## Provided data
§

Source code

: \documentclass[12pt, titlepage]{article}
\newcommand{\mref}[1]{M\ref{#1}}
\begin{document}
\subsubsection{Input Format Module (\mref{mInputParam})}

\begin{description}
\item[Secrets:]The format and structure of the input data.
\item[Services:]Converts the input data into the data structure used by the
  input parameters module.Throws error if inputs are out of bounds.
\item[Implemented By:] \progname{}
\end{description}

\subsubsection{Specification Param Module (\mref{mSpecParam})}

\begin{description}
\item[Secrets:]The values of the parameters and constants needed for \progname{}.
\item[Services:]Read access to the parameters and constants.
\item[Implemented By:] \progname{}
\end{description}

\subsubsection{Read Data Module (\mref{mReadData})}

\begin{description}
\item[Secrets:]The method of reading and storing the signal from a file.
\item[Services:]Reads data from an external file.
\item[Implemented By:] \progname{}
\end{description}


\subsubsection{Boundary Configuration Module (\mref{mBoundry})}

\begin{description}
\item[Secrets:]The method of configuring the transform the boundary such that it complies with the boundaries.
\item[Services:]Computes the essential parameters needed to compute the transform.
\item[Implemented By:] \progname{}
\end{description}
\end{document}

§

## Task details
Answer with an exact copy of the lines from the one containing "compute the transform." through the end of the entries above, leaving out everything before.

## Your response
\item[Services:]Computes the essential parameters needed to compute the transform.
\item[Implemented By:] \progname{}
\end{description}
\end{document}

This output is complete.